SSL, more commonly called TLS, is a protocol for encrypting Internet traffic and verifying server identity. Any website with an HTTPS web address uses SSL/TLS
SSL certificates include:
The domain name that the certificate was issued for
Which person, organization, or device it was issued to
Which certificate authority issued it
The certificate authority's digital signature
Issue date of the certificate
Expiration date of the certificate
The public key (the private key is kept secret)
A website needs an SSL certificate in order to keep user data secure, verify ownership of the website, prevent attackers from creating a fake version of the site, and gain user trust.

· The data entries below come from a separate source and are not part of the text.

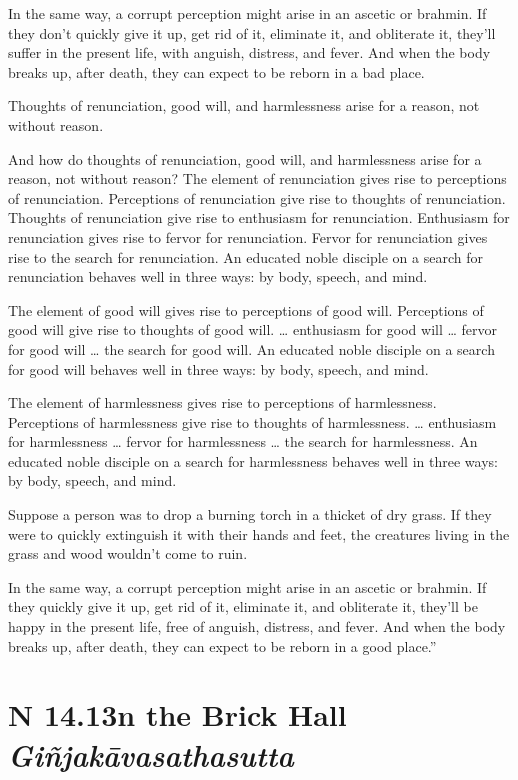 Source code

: \documentclass[12pt,openany]{book}%
\newcommand*{\suttatitleacronym}[1]{\smaller[2]{#1}\vspace*{.3em}}
\newcommand*{\suttatitletranslation}[1]{\linebreak{#1}}
\newcommand*{\suttatitleroot}[1]{\linebreak\smaller[2]\itshape{#1}}
\newcommand*{\tocacronym}[1]{\hspace*{-3.3em}{#1}\quad}
\newcommand*{\toctranslation}[1]{#1}
\newcommand*{\tocroot}[1]{(\textit{#1})}
\begin{document}
In the same way, a corrupt perception might arise in an ascetic or brahmin. If they don’t quickly give it up, get rid of it, eliminate it, and obliterate it, they’ll suffer in the present life, with anguish, distress, and fever. And when the body breaks up, after death, they can expect to be reborn in a bad place. 

Thoughts of renunciation, good will, and harmlessness arise for a reason, not without reason. 

And how do thoughts of renunciation, good will, and harmlessness arise for a reason, not without reason? The element of renunciation gives rise to perceptions of renunciation. Perceptions of renunciation give rise to thoughts of renunciation. Thoughts of renunciation give rise to enthusiasm for renunciation. Enthusiasm for renunciation gives rise to fervor for renunciation. Fervor for renunciation gives rise to the search for renunciation. An educated noble disciple on a search for renunciation behaves well in three ways: by body, speech, and mind. 

The element of good will gives rise to perceptions of good will. Perceptions of good will give rise to thoughts of good will. … enthusiasm for good will … fervor for good will … the search for good will. An educated noble disciple on a search for good will behaves well in three ways: by body, speech, and mind. 

The element of harmlessness gives rise to perceptions of harmlessness. Perceptions of harmlessness give rise to thoughts of harmlessness. … enthusiasm for harmlessness … fervor for harmlessness … the search for harmlessness. An educated noble disciple on a search for harmlessness behaves well in three ways: by body, speech, and mind. 

Suppose a person was to drop a burning torch in a thicket of dry grass. If they were to quickly extinguish it with their hands and feet, the creatures living in the grass and wood wouldn’t come to ruin. 

In the same way, a corrupt perception might arise in an ascetic or brahmin. If they quickly give it up, get rid of it, eliminate it, and obliterate it, they’ll be happy in the present life, free of anguish, distress, and fever. And when the body breaks up, after death, they can expect to be reborn in a good place.” 

%
\section*{{\suttatitleacronym SN 14.13}{\suttatitletranslation In the Brick Hall }{\suttatitleroot Giñjakāvasathasutta}}
\addcontentsline{toc}{section}{\tocacronym{SN 14.13} \toctranslation{In the Brick Hall } \tocroot{Giñjakāvasathasutta}}
\end{document}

For an SSL certificate to be valid, domains need to obtain it from a certificate authority (CA). A CA is an outside organization, a trusted third party, that generates and gives out SSL certificates. The CA will also digitally sign the certificate with their own private key, allowing client devices to verify it. Most, but not all, CAs will charge a fee for issuing an SSL certificate.
Once the certificate is issued, it needs to be installed and activated on the website's origin server. Web hosting services can usually handle this for website operators. Once it's activated on the origin server, the website will be able to load over HTTPS and all traffic to and from the website will be encrypted and secure.
Technically, anyone can create their own SSL certificate by generating a public-private key pairing and including all the information mentioned above. Such certificates are called self-signed certificates because the digital signature used, instead of being from a CA, would be the website's own private key.
But with self-signed certificates, there's no outside authority to verify that the origin server is who it claims to be. Browsers don't consider self-signed certificates trustworthy and may still mark sites with one as ``not secure,`` despite the https:// URL. They may also terminate the connection altogether, blocking the website from loading
SULSERV is able to offer SSL for free because of its globally distributed CDN, with highly efficient proxy servers running in data centers all around the world. The Sulserv mission is to help make the Internet more secure, and widespread adoption of HTTPS is a huge step towards achieving this. SSL/TLS encryption protects user data, prevents attacks, and makes the Internet a safer place overall.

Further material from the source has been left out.